RACHMANINOV Rhapsody on a Theme of Paganini, Op. 43. LUTOSLAWSKI Paganini Variations. SHOSTAKOVICH Symphony No. 11 in G minor, Op. 103, 'The Year 1905'. BBCSO/Yakov Kreizberg with Peter Jablonski (piano). RFH, 18 May 2000 (CC)

 This was almost like going to two concerts in the one night. The first half was noteworthy for the dull characterisation of an indifferent pianist; the second presented a committed, gripping Shostakovich Eleventh Symphony. Throughout the Rachmaninov, Jablonski was consistently embarassed by Kreizberg's sensitive accompaniments. This pianist's tone is steely and abrasive, his phrasing studied and unnatural - the famous Eighteenth Variation exemplified this perfectly, the orchestra lyrical, Jablonski merely plodding. He seemed a little more at home in Lutoslawski's pithy 'Paganini Variations' (1941, orchestrated 1978). Lutoslawski drags Paganini into a humerous, spiky twentieth century idiom, complete with comic trill effects and scintillating, colourful scoring. At a mere eight minutes, this is a piece which entices the ear and makes one wish for more.

Kreizberg's view of the Eleventh is utterly compelling. Shostakovich's powerful evocation (written in 1957) of the events leading up to the first Russian Revolution takes in a whole world of emotions. It weaves in quotations of Russian songs which would have been well-known to his audience into an awesome symphonic whole. Gerald McBurney's pre-concert talk introduced authentic Soviet recordings of many of these, lending an addeddimension to the experience.

I was somewhat taken aback, I must confess, by Kreizberg's brisk speed for the opening of the first movement, 'Palace Square'. The marking is 'Adagio', and yet the music strode forth at a healthy 'Andante'. Whilst I see Kreizberg's point (he was relating the tempo to that of the second movement, so that when the 'Palace Square' music reappeared it fitted without significant alteration of the basic pulse), it still sounded rushed. But as the movement progressed, the conviction of the performance swept away any doubts. The trumpet fanfares seemed to invoke the spirit of a Soviet Mahler, and the second subject was presented as being as bleak as anything in Shostakovich's output.

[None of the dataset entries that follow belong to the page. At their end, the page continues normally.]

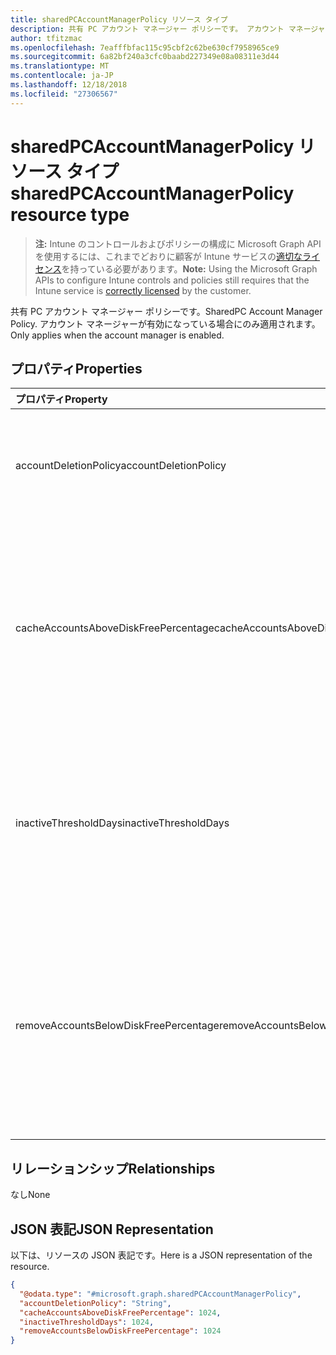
 ```yaml
---
title: sharedPCAccountManagerPolicy リソース タイプ
description: 共有 PC アカウント マネージャー ポリシーです。 アカウント マネージャーが有効になっている場合にのみ適用されます。
author: tfitzmac
ms.openlocfilehash: 7eafffbfac115c95cbf2c62be630cf7958965ce9
ms.sourcegitcommit: 6a82bf240a3cfc0baabd227349e08a08311e3d44
ms.translationtype: MT
ms.contentlocale: ja-JP
ms.lasthandoff: 12/18/2018
ms.locfileid: "27306567"
---
```

# <a name="sharedpcaccountmanagerpolicy-resource-type"></a><span data-ttu-id="8e76b-104">sharedPCAccountManagerPolicy リソース タイプ</span><span class="sxs-lookup"><span data-stu-id="8e76b-104">sharedPCAccountManagerPolicy resource type</span></span>

> <span data-ttu-id="8e76b-105">**注:** Intune のコントロールおよびポリシーの構成に Microsoft Graph API を使用するには、これまでどおりに顧客が Intune サービスの[適切なライセンス](https://go.microsoft.com/fwlink/?linkid=839381)を持っている必要があります。</span><span class="sxs-lookup"><span data-stu-id="8e76b-105">**Note:** Using the Microsoft Graph APIs to configure Intune controls and policies still requires that the Intune service is [correctly licensed](https://go.microsoft.com/fwlink/?linkid=839381) by the customer.</span></span>

<span data-ttu-id="8e76b-106">共有 PC アカウント マネージャー ポリシーです。</span><span class="sxs-lookup"><span data-stu-id="8e76b-106">SharedPC Account Manager Policy.</span></span> <span data-ttu-id="8e76b-107">アカウント マネージャーが有効になっている場合にのみ適用されます。</span><span class="sxs-lookup"><span data-stu-id="8e76b-107">Only applies when the account manager is enabled.</span></span>
## <a name="properties"></a><span data-ttu-id="8e76b-108">プロパティ</span><span class="sxs-lookup"><span data-stu-id="8e76b-108">Properties</span></span>
|<span data-ttu-id="8e76b-109">プロパティ</span><span class="sxs-lookup"><span data-stu-id="8e76b-109">Property</span></span>|<span data-ttu-id="8e76b-110">種類</span><span class="sxs-lookup"><span data-stu-id="8e76b-110">Type</span></span>|<span data-ttu-id="8e76b-111">説明</span><span class="sxs-lookup"><span data-stu-id="8e76b-111">Description</span></span>|
|:---|:---|:---|
|<span data-ttu-id="8e76b-112">accountDeletionPolicy</span><span class="sxs-lookup"><span data-stu-id="8e76b-112">accountDeletionPolicy</span></span>|[<span data-ttu-id="8e76b-113">sharedPCAccountDeletionPolicyType</span><span class="sxs-lookup"><span data-stu-id="8e76b-113">sharedPCAccountDeletionPolicyType</span></span>](../resources/intune-deviceconfig-sharedpcaccountdeletionpolicytype.md)|<span data-ttu-id="8e76b-114">アカウントがいつ削除されるかを構成します。</span><span class="sxs-lookup"><span data-stu-id="8e76b-114">Configures when accounts are deleted.</span></span> <span data-ttu-id="8e76b-115">可能な値は、`immediate`、`diskSpaceThreshold`、`diskSpaceThresholdOrInactiveThreshold` です。</span><span class="sxs-lookup"><span data-stu-id="8e76b-115">Possible values are: `immediate`, `diskSpaceThreshold`, `diskSpaceThresholdOrInactiveThreshold`.</span></span>|
|<span data-ttu-id="8e76b-116">cacheAccountsAboveDiskFreePercentage</span><span class="sxs-lookup"><span data-stu-id="8e76b-116">cacheAccountsAboveDiskFreePercentage</span></span>|<span data-ttu-id="8e76b-117">Int32</span><span class="sxs-lookup"><span data-stu-id="8e76b-117">Int32</span></span>|<span data-ttu-id="8e76b-118">キャッシュされている共有 PC アカウントの削除が停止される前に、PC に必要な使用可能なディスク領域の割合を設定します。</span><span class="sxs-lookup"><span data-stu-id="8e76b-118">Sets the percentage of available disk space a PC should have before it stops deleting cached shared PC accounts.</span></span> <span data-ttu-id="8e76b-119">AccountDeletionPolicy が DiskSpaceThreshold または DiskSpaceThresholdOrInactiveThreshold の場合にのみ適用されます。</span><span class="sxs-lookup"><span data-stu-id="8e76b-119">Only applies when AccountDeletionPolicy is DiskSpaceThreshold or DiskSpaceThresholdOrInactiveThreshold.</span></span> <span data-ttu-id="8e76b-120">有効な値は 0 から 100 までです</span><span class="sxs-lookup"><span data-stu-id="8e76b-120">Valid values 0 to 100</span></span>|
|<span data-ttu-id="8e76b-121">inactiveThresholdDays</span><span class="sxs-lookup"><span data-stu-id="8e76b-121">inactiveThresholdDays</span></span>|<span data-ttu-id="8e76b-122">Int32</span><span class="sxs-lookup"><span data-stu-id="8e76b-122">Int32</span></span>|<span data-ttu-id="8e76b-123">指定した期間にわたってログオンしていない場合にアカウントの削除が始まるタイミングを日数で指定します。</span><span class="sxs-lookup"><span data-stu-id="8e76b-123">Specifies when the accounts will start being deleted when they have not been logged on during the specified period, given as number of days.</span></span> <span data-ttu-id="8e76b-124">AccountDeletionPolicy が DiskSpaceThreshold または DiskSpaceThresholdOrInactiveThreshold の場合にのみ適用されます。</span><span class="sxs-lookup"><span data-stu-id="8e76b-124">Only applies when AccountDeletionPolicy is DiskSpaceThreshold or DiskSpaceThresholdOrInactiveThreshold.</span></span>|
|<span data-ttu-id="8e76b-125">removeAccountsBelowDiskFreePercentage</span><span class="sxs-lookup"><span data-stu-id="8e76b-125">removeAccountsBelowDiskFreePercentage</span></span>|<span data-ttu-id="8e76b-126">Int32</span><span class="sxs-lookup"><span data-stu-id="8e76b-126">Int32</span></span>|<span data-ttu-id="8e76b-127">キャッシュ済みのアカウントを削除してディスク領域を空ける前に、PC に残っているディスク領域の割合を設定します。</span><span class="sxs-lookup"><span data-stu-id="8e76b-127">Sets the percentage of disk space remaining on a PC before cached accounts will be deleted to free disk space.</span></span> <span data-ttu-id="8e76b-128">非アクティブの状態が最長のアカウントから削除されます。</span><span class="sxs-lookup"><span data-stu-id="8e76b-128">Accounts that have been inactive the longest will be deleted first.</span></span> <span data-ttu-id="8e76b-129">AccountDeletionPolicy が DiskSpaceThresholdOrInactiveThreshold の場合にのみ適用されます。</span><span class="sxs-lookup"><span data-stu-id="8e76b-129">Only applies when AccountDeletionPolicy is DiskSpaceThresholdOrInactiveThreshold.</span></span> <span data-ttu-id="8e76b-130">有効な値は 0 から 100 までです</span><span class="sxs-lookup"><span data-stu-id="8e76b-130">Valid values 0 to 100</span></span>|

## <a name="relationships"></a><span data-ttu-id="8e76b-131">リレーションシップ</span><span class="sxs-lookup"><span data-stu-id="8e76b-131">Relationships</span></span>
<span data-ttu-id="8e76b-132">なし</span><span class="sxs-lookup"><span data-stu-id="8e76b-132">None</span></span>
## <a name="json-representation"></a><span data-ttu-id="8e76b-133">JSON 表記</span><span class="sxs-lookup"><span data-stu-id="8e76b-133">JSON Representation</span></span>
<span data-ttu-id="8e76b-134">以下は、リソースの JSON 表記です。</span><span class="sxs-lookup"><span data-stu-id="8e76b-134">Here is a JSON representation of the resource.</span></span>
<!-- {
  "blockType": "resource",
  "@odata.type": "microsoft.graph.sharedPCAccountManagerPolicy"
}
-->
``` json
{
  "@odata.type": "#microsoft.graph.sharedPCAccountManagerPolicy",
  "accountDeletionPolicy": "String",
  "cacheAccountsAboveDiskFreePercentage": 1024,
  "inactiveThresholdDays": 1024,
  "removeAccountsBelowDiskFreePercentage": 1024
}
```



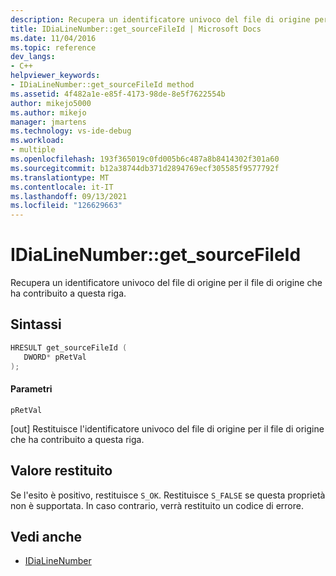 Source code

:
 ```yaml
---
description: Recupera un identificatore univoco del file di origine per il file di origine che ha contribuito a questa riga.
title: IDiaLineNumber::get_sourceFileId | Microsoft Docs
ms.date: 11/04/2016
ms.topic: reference
dev_langs:
- C++
helpviewer_keywords:
- IDiaLineNumber::get_sourceFileId method
ms.assetid: 4f482a1e-e85f-4173-98de-8e5f7622554b
author: mikejo5000
ms.author: mikejo
manager: jmartens
ms.technology: vs-ide-debug
ms.workload:
- multiple
ms.openlocfilehash: 193f365019c0fd005b6c487a8b8414302f301a60
ms.sourcegitcommit: b12a38744db371d2894769ecf305585f9577792f
ms.translationtype: MT
ms.contentlocale: it-IT
ms.lasthandoff: 09/13/2021
ms.locfileid: "126629663"
---
```

# <a name="idialinenumberget_sourcefileid"></a>IDiaLineNumber::get_sourceFileId
Recupera un identificatore univoco del file di origine per il file di origine che ha contribuito a questa riga.

## <a name="syntax"></a>Sintassi

```C++
HRESULT get_sourceFileId ( 
   DWORD* pRetVal
);
```

#### <a name="parameters"></a>Parametri
 `pRetVal`

[out] Restituisce l'identificatore univoco del file di origine per il file di origine che ha contribuito a questa riga.

## <a name="return-value"></a>Valore restituito
 Se l'esito è positivo, restituisce `S_OK`. Restituisce `S_FALSE` se questa proprietà non è supportata. In caso contrario, verrà restituito un codice di errore.

## <a name="see-also"></a>Vedi anche
- [IDiaLineNumber](../../debugger/debug-interface-access/idialinenumber.md)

In the second movement, Kreizberg effectively underplayed the woodwind's quotation of a well-known Russian theme so that its reappearance on brass was all the more effective. It was the climax of this second movement that was so impressive, however. Kreizberg is not afraid to bring out bare sonorities when necessary, and his highlighting of relentless rhythms throughout was viscerally exciting. The violas shone in their long, eloquent statement of the theme of the third movement, 'Eternal Memory'. The finale had an appropriately red-raw edge to it, but also included an atmospheric, eloquently phrased cor anglais solo.

By the end of the concert, memories of the first half were effectively eradicated.